01.Only you can take your life to heights.





 本来私があるべき世界においては、玲瓏と夜を照らすあの月に数多くの名を付けて呼んでいたものだ。
 朔、始生魄、弓張月、幾望、望月、朧月、玉桂……。挙げればまだまだキリがないし、知らない呼び方も沢山あるはずだ。
 満月を一日過ぎた今日の月は十六夜、またの名を不知夜月という。一晩中月が出ているから「夜を知らぬ」という意味だったと記憶している。確かにこれだけ明るいからこそ、今も外灯に頼らずとも夜の道を不自由なく歩けているのだろうが。

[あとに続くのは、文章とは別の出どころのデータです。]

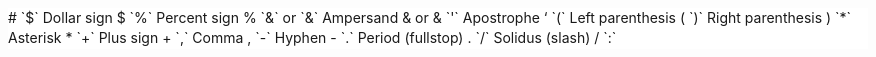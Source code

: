 <td>#</td>
</tr>
<tr>
<td>`&#36;`</td>
<td>Dollar sign</td>
<td>$</td>
</tr>
<tr>
<td>`&#37;`</td>
<td>Percent sign</td>
<td>%</td>
</tr>
<tr>
<td>`&#38;` or `&amp;`</td>
<td>Ampersand</td>
<td>& or &</td>
</tr>
<tr>
<td>`&#39;`</td>
<td>Apostrophe</td>
<td>‘</td>
</tr>
<tr>
<td>`&#40;`</td>
<td>Left parenthesis</td>
<td>(</td>
</tr>
<tr>
<td>`&#41;`</td>
<td>Right parenthesis</td>
<td>)</td>
</tr>
<tr>
<td>`&#42;`</td>
<td>Asterisk</td>
<td>*</td>
</tr>
<tr>
<td>`&#43;`</td>
<td>Plus sign</td>
<td>+</td>
</tr>
<tr>
<td>`&#44;`</td>
<td>Comma</td>
<td>,</td>
</tr>
<tr>
<td>`&#45;`</td>
<td>Hyphen</td>
<td>-</td>
</tr>
<tr>
<td>`&#46;`</td>
<td>Period (fullstop)</td>
<td>.</td>
</tr>
<tr>
<td>`&#47;`</td>
<td>Solidus (slash)</td>
<td>/</td>
</tr>
<tr>
<td>`&#58;`</td>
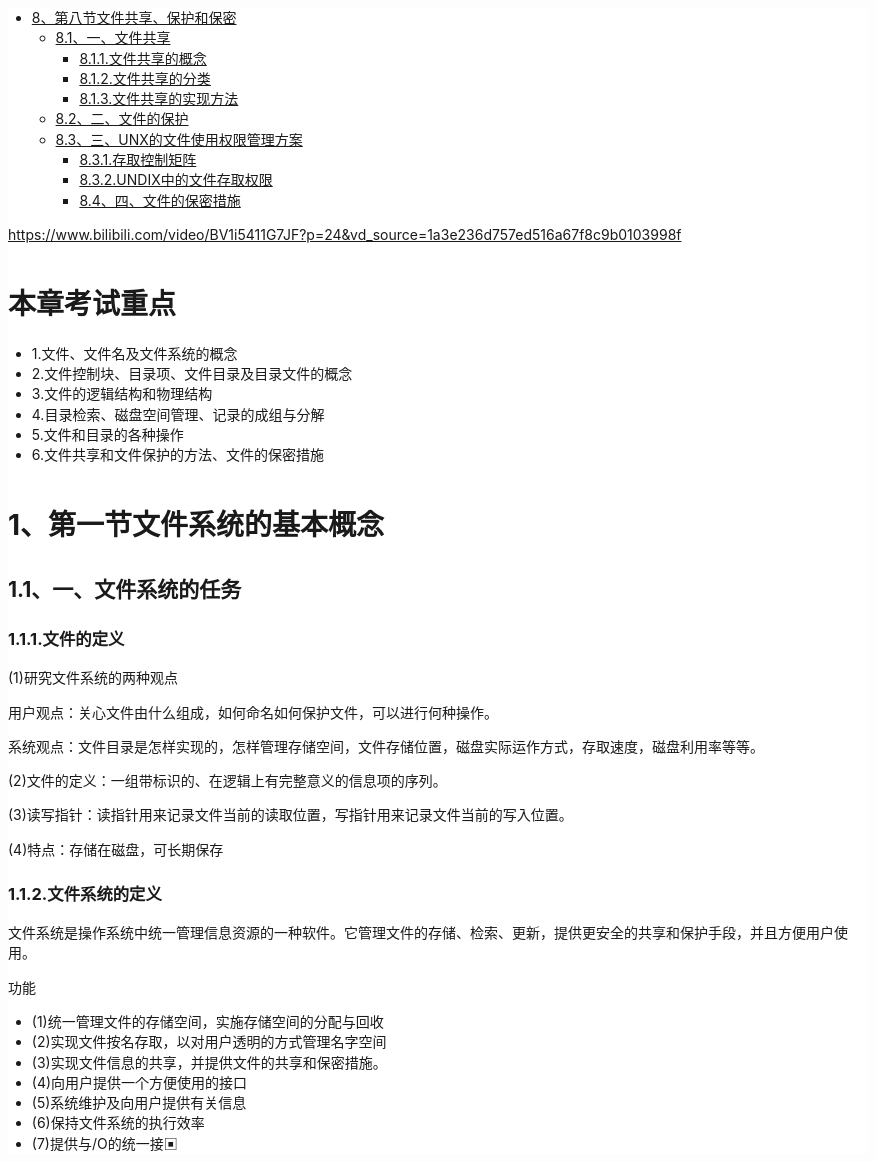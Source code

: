 - [8、第八节文件共享、保护和保密](#8第八节文件共享保护和保密)
  - [8.1、一、文件共享](#81一文件共享)
    - [8.1.1.文件共享的概念](#811文件共享的概念)
    - [8.1.2.文件共享的分类](#812文件共享的分类)
    - [8.1.3.文件共享的实现方法](#813文件共享的实现方法)
  - [8.2、二、文件的保护](#82二文件的保护)
  - [8.3、三、UNX的文件使用权限管理方案](#83三unx的文件使用权限管理方案)
    - [8.3.1.存取控制矩阵](#831存取控制矩阵)
    - [8.3.2.UNDⅨ中的文件存取权限](#832undⅸ中的文件存取权限)
    - [8.4、四、文件的保密措施](#84四文件的保密措施)

<https://www.bilibili.com/video/BV1i5411G7JF?p=24&vd_source=1a3e236d757ed516a67f8c9b0103998f>

# 本章考试重点

- 1.文件、文件名及文件系统的概念
- 2.文件控制块、目录项、文件目录及目录文件的概念
- 3.文件的逻辑结构和物理结构
- 4.目录检索、磁盘空间管理、记录的成组与分解
- 5.文件和目录的各种操作
- 6.文件共享和文件保护的方法、文件的保密措施

# 1、第一节文件系统的基本概念

## 1.1、一、文件系统的任务

### 1.1.1.文件的定义

(1)研究文件系统的两种观点

用户观点：关心文件由什么组成，如何命名如何保护文件，可以进行何种操作。

系统观点：文件目录是怎样实现的，怎样管理存储空间，文件存储位置，磁盘实际运作方式，存取速度，磁盘利用率等等。

(2)文件的定义：一组带标识的、在逻辑上有完整意义的信息项的序列。

(3)读写指针：读指针用来记录文件当前的读取位置，写指针用来记录文件当前的写入位置。

(4)特点：存储在磁盘，可长期保存

### 1.1.2.文件系统的定义

文件系统是操作系统中统一管理信息资源的一种软件。它管理文件的存储、检索、更新，提供更安全的共享和保护手段，并且方便用户使用。

功能

- (1)统一管理文件的存储空间，实施存储空间的分配与回收
- (2)实现文件按名存取，以对用户透明的方式管理名字空间
- (3)实现文件信息的共享，并提供文件的共享和保密措施。
- (4)向用户提供一个方便使用的接口
- (5)系统维护及向用户提供有关信息
- (6)保持文件系统的执行效率
- (7)提供与/O的统一接▣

 今日の夕食はいつもよりも早い時間に済ませていた。「夜に会いましょう」という誘い文句が出た時は、ジェイドがお気に入りの紅茶を用意することになっている。その紅茶に合わせた軽食やお菓子も揃えられているはずだ。特にジェイドは燃費が悪いだとか言って、軽食というには無理がありすぎる程しっかりした食事を取ることがよくある。それに付き合うかどうかはその時の気分に委ねられてはいるけれど、どちらにしろ私が食事として摘まめる分は余裕で準備しているだろう。ほぼ毎日、寮で運営している飲食店で給仕の他に調理も受け持っていると聞いているから、料理の腕は確かだ。たまに、というかやたらとキノコが入った料理を出してくるのは些か疑問だけれど、別にキノコは嫌いじゃないから気にしないことにしている。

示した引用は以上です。